■ **Exercise directions**
Copy the data below verbatim, leaving no line out.

■ **Task input**
---+---
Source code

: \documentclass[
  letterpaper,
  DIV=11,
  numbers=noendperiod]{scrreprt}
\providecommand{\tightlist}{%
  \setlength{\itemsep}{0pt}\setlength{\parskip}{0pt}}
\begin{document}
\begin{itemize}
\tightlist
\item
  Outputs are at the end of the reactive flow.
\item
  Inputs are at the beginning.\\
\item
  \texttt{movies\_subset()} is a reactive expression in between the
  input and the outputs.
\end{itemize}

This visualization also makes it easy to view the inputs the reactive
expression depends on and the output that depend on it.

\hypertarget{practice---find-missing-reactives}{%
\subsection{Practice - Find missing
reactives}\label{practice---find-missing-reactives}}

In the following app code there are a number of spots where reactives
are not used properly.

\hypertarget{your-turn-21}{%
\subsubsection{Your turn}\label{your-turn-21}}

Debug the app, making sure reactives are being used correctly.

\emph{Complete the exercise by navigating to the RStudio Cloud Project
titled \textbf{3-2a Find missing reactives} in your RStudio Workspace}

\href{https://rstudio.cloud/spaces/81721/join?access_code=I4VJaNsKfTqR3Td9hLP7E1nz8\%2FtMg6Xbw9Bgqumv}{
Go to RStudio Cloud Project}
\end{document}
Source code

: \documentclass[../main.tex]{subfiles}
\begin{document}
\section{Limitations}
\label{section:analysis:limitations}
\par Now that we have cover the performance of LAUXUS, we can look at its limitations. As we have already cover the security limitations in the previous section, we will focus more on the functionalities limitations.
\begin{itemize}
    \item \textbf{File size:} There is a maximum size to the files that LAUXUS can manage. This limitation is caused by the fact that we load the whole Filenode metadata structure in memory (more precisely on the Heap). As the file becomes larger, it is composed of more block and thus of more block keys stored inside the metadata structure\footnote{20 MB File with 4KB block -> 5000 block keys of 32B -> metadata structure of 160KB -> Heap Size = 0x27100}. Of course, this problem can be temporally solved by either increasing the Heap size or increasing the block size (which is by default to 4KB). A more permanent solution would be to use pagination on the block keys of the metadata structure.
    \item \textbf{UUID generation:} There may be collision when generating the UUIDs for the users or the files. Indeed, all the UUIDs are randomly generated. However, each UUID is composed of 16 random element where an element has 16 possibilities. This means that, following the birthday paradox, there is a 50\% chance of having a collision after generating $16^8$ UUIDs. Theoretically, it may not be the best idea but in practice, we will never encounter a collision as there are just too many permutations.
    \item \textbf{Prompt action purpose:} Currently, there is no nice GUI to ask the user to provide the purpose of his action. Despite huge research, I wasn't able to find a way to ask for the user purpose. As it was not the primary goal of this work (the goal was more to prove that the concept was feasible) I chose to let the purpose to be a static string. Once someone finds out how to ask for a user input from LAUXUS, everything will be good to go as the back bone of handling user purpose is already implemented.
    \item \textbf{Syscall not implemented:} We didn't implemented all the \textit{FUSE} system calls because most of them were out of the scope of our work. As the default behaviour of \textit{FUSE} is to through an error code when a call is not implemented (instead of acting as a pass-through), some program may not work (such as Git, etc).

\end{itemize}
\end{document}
---+---
■ **Written response**
Source code

: \documentclass[
  letterpaper,
  DIV=11,
  numbers=noendperiod]{scrreprt}
\providecommand{\tightlist}{%
  \setlength{\itemsep}{0pt}\setlength{\parskip}{0pt}}
\begin{document}
\begin{itemize}
\tightlist
\item
  Outputs are at the end of the reactive flow.
\item
  Inputs are at the beginning.\\
\item
  \texttt{movies\_subset()} is a reactive expression in between the
  input and the outputs.
\end{itemize}

This visualization also makes it easy to view the inputs the reactive
expression depends on and the output that depend on it.

\hypertarget{practice---find-missing-reactives}{%
\subsection{Practice - Find missing
reactives}\label{practice---find-missing-reactives}}

In the following app code there are a number of spots where reactives
are not used properly.

\hypertarget{your-turn-21}{%
\subsubsection{Your turn}\label{your-turn-21}}

Debug the app, making sure reactives are being used correctly.

\emph{Complete the exercise by navigating to the RStudio Cloud Project
titled \textbf{3-2a Find missing reactives} in your RStudio Workspace}

\href{https://rstudio.cloud/spaces/81721/join?access_code=I4VJaNsKfTqR3Td9hLP7E1nz8\%2FtMg6Xbw9Bgqumv}{
Go to RStudio Cloud Project}
\end{document}
Source code

: \documentclass[../main.tex]{subfiles}
\begin{document}
\section{Limitations}
\label{section:analysis:limitations}
\par Now that we have cover the performance of LAUXUS, we can look at its limitations. As we have already cover the security limitations in the previous section, we will focus more on the functionalities limitations.
\begin{itemize}
    \item \textbf{File size:} There is a maximum size to the files that LAUXUS can manage. This limitation is caused by the fact that we load the whole Filenode metadata structure in memory (more precisely on the Heap). As the file becomes larger, it is composed of more block and thus of more block keys stored inside the metadata structure\footnote{20 MB File with 4KB block -> 5000 block keys of 32B -> metadata structure of 160KB -> Heap Size = 0x27100}. Of course, this problem can be temporally solved by either increasing the Heap size or increasing the block size (which is by default to 4KB). A more permanent solution would be to use pagination on the block keys of the metadata structure.
    \item \textbf{UUID generation:} There may be collision when generating the UUIDs for the users or the files. Indeed, all the UUIDs are randomly generated. However, each UUID is composed of 16 random element where an element has 16 possibilities. This means that, following the birthday paradox, there is a 50\% chance of having a collision after generating $16^8$ UUIDs. Theoretically, it may not be the best idea but in practice, we will never encounter a collision as there are just too many permutations.
    \item \textbf{Prompt action purpose:} Currently, there is no nice GUI to ask the user to provide the purpose of his action. Despite huge research, I wasn't able to find a way to ask for the user purpose. As it was not the primary goal of this work (the goal was more to prove that the concept was feasible) I chose to let the purpose to be a static string. Once someone finds out how to ask for a user input from LAUXUS, everything will be good to go as the back bone of handling user purpose is already implemented.
    \item \textbf{Syscall not implemented:} We didn't implemented all the \textit{FUSE} system calls because most of them were out of the scope of our work. As the default behaviour of \textit{FUSE} is to through an error code when a call is not implemented (instead of acting as a pass-through), some program may not work (such as Git, etc).

\end{itemize}
\end{document}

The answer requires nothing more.